I am not sure that this applicable to your problem, but we made very good experiences with the bbcp (Babar Copy:  http://www.slac.stanford.edu/~abh/bbcp/ , http://www.nics.tennessee.edu/computing-resources/data-transfer/bbcp ) program when we migrated our Exchange mailboxes over a WAN links.

 

The BBCP utility is capable of breaking up your transfer into multiple simultaneously transferring streams, thereby transferring data faster than single-streaming utilities”

 

It can work from list but also recursively transfer complete directory trees.

 

Christoph

 

 

 

 

Von: toasters-bounces@teaparty.net [mailto:toasters-bounces@teaparty.net] Im Auftrag von Arnold de Leon
Gesendet: Freitag, 18. Oktober 2013 08:03
An: toasters
Betreff: Re: Slow copy of a directory full of files via an NFS client across a WAN

 

Thanks everyone for the ideas.  I should have listed some of the other things we already tried.

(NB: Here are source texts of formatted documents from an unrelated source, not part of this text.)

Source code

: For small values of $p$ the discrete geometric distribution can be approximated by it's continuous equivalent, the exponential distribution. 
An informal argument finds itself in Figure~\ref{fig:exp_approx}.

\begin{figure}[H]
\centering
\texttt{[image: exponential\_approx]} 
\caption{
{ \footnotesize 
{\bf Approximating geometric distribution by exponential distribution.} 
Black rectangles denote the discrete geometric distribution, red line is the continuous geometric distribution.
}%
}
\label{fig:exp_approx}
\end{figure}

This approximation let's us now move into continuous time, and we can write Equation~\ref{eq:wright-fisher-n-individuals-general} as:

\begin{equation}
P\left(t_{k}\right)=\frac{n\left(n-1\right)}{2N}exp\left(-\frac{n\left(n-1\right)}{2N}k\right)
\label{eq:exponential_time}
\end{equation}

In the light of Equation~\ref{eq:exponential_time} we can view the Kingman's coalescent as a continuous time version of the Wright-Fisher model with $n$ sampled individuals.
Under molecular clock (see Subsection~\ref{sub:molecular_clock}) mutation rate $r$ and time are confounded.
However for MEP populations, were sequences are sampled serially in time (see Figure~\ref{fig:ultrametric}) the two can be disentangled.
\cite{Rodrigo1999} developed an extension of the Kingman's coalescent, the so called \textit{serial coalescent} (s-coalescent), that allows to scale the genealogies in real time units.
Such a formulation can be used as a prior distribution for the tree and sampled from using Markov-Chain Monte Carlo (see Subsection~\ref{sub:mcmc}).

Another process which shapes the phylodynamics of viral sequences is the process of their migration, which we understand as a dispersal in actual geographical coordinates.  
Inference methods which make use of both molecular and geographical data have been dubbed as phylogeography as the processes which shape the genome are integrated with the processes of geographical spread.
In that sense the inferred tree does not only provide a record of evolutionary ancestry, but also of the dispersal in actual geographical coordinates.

We had played around with generating the list with a find and feeding a parallel copy and got some speed up that way but I was hoping that I was just missing something obvious that was keeping cp/tar/cpio/rsync issuing the next write before the previous one.  

 

The "nocto" option is one I haven't tried but looks interesting.  NFSv4 is not an immediate option (but could be in the long run).  Another option is write a custom copy program that does parallel writes but we need to understand more.  Generating the list is being surprisingly slow (slow enough to exceed my time budget).  I would have expected READDIR/READDIR+ to be a little smarter but this was not being apparent with the tests I have run so far.  If there is way to make the filer do the copy itself that would be ok as well.

 

The client is making a copy of a directory on the same filer.  The filer just happens to be remote.

 

Client <---WAN---> Filer

 

So if there there was directory called Filer:/dir/a the Client wants to make Filer:/dir/a-copy before the contents of "/dir/a" get modified.

 

Thanks again.

 

 arnold

 

 

 

On Thu, Oct 17, 2013 at 10:24 PM, Michael van Elst <mlelstv@serpens.de> wrote:

On Thu, Oct 17, 2013 at 12:56:43PM -0700, Arnold de Leon wrote:

> I have not seen any delays that are on the order of seconds.  What I see is
> a steady stream of 1 requests 1 response.  What I was hoping to see is a
> multiple requests followed by multiple responses (to deal w/ the latency).

That's how your application (cp -a) works, there is no chance to
have multiple outstanding requests when none are requested. For
read/write the system has at least a chance to do read-ahead or
write-behind buffering, but for scanning a directory tree
sequentially no magic is done.

You can change your procedure to first generate a list of files
(using ls -f or possibly find, avoid stat() calls). Split that list
into parts and work on each part in parallel, for example with
cpio or pax, 'tar -T' should work too.

Linux can issue parallel requests to the NFS server, there is a limit
of 16 per mount or per server depending on kernel version, and that
limit is tunable.


Greetings,
--
                                Michael van Elst
Internet: mlelstv@serpens.de
                                "A potential Snark may lurk in every tree."